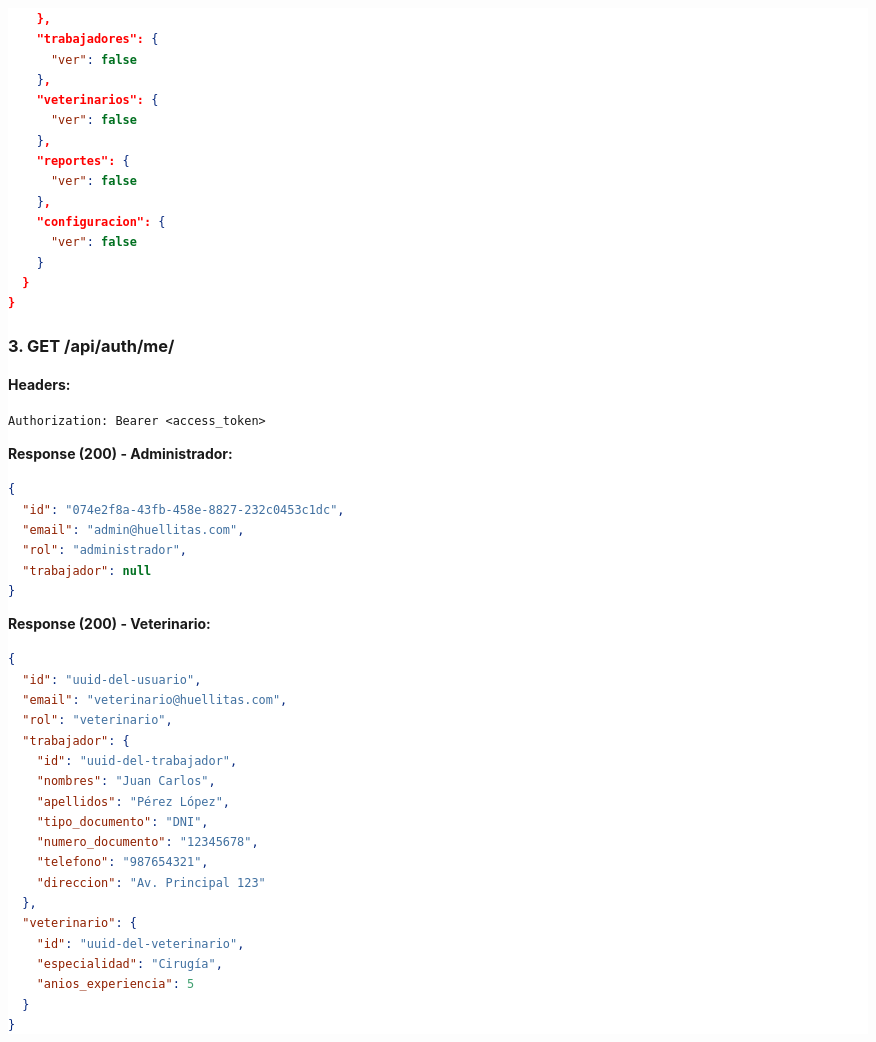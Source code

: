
 ```json
    },
    "trabajadores": {
      "ver": false
    },
    "veterinarios": {
      "ver": false
    },
    "reportes": {
      "ver": false
    },
    "configuracion": {
      "ver": false
    }
  }
}
```

### 3. GET /api/auth/me/

**Headers:**
```
Authorization: Bearer <access_token>
```

**Response (200) - Administrador:**
```json
{
  "id": "074e2f8a-43fb-458e-8827-232c0453c1dc",
  "email": "admin@huellitas.com",
  "rol": "administrador",
  "trabajador": null
}
```

**Response (200) - Veterinario:**
```json
{
  "id": "uuid-del-usuario",
  "email": "veterinario@huellitas.com",
  "rol": "veterinario",
  "trabajador": {
    "id": "uuid-del-trabajador",
    "nombres": "Juan Carlos",
    "apellidos": "Pérez López",
    "tipo_documento": "DNI",
    "numero_documento": "12345678",
    "telefono": "987654321",
    "direccion": "Av. Principal 123"
  },
  "veterinario": {
    "id": "uuid-del-veterinario",
    "especialidad": "Cirugía",
    "anios_experiencia": 5
  }
}
```
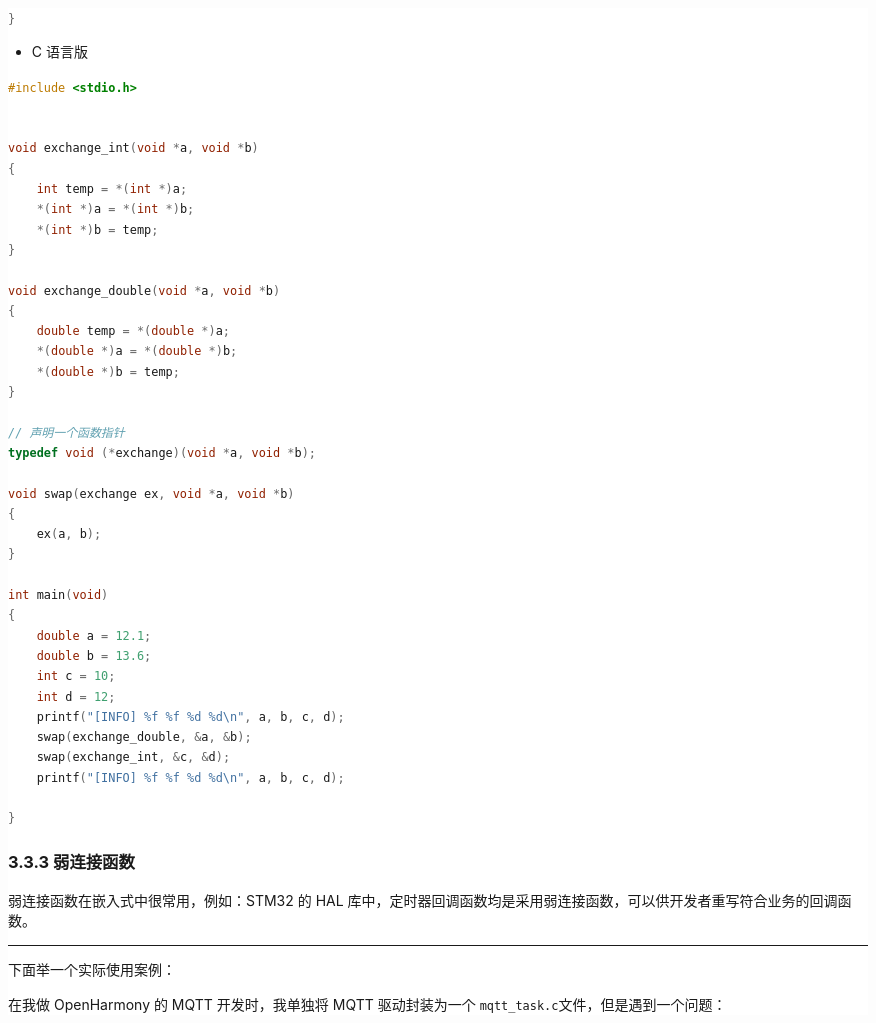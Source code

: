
 ```cpp
}
```

+ C 语言版

```c
#include <stdio.h>


void exchange_int(void *a, void *b)
{
    int temp = *(int *)a;
    *(int *)a = *(int *)b;
    *(int *)b = temp;
}

void exchange_double(void *a, void *b)
{
    double temp = *(double *)a;
    *(double *)a = *(double *)b;
    *(double *)b = temp;
}

// 声明一个函数指针
typedef void (*exchange)(void *a, void *b);

void swap(exchange ex, void *a, void *b)
{
    ex(a, b);
}

int main(void)
{
    double a = 12.1;
    double b = 13.6;
    int c = 10;
    int d = 12;
    printf("[INFO] %f %f %d %d\n", a, b, c, d);
    swap(exchange_double, &a, &b);
    swap(exchange_int, &c, &d);
    printf("[INFO] %f %f %d %d\n", a, b, c, d);

}
```

### 3.3.3 弱连接函数
弱连接函数在嵌入式中很常用，例如：STM32 的 HAL 库中，定时器回调函数均是采用弱连接函数，可以供开发者重写符合业务的回调函数。

---

下面举一个实际使用案例：

在我做 OpenHarmony 的 MQTT 开发时，我单独将 MQTT 驱动封装为一个 `mqtt_task.c`文件，但是遇到一个问题：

• [ABOUT THIS EXERCISE]: Show every line above in which the word "swap" appears.

• [OUTPUT FOR THIS TASK]:
void swap(exchange ex, void *a, void *b)
    swap(exchange_double, &a, &b);
    swap(exchange_int, &c, &d);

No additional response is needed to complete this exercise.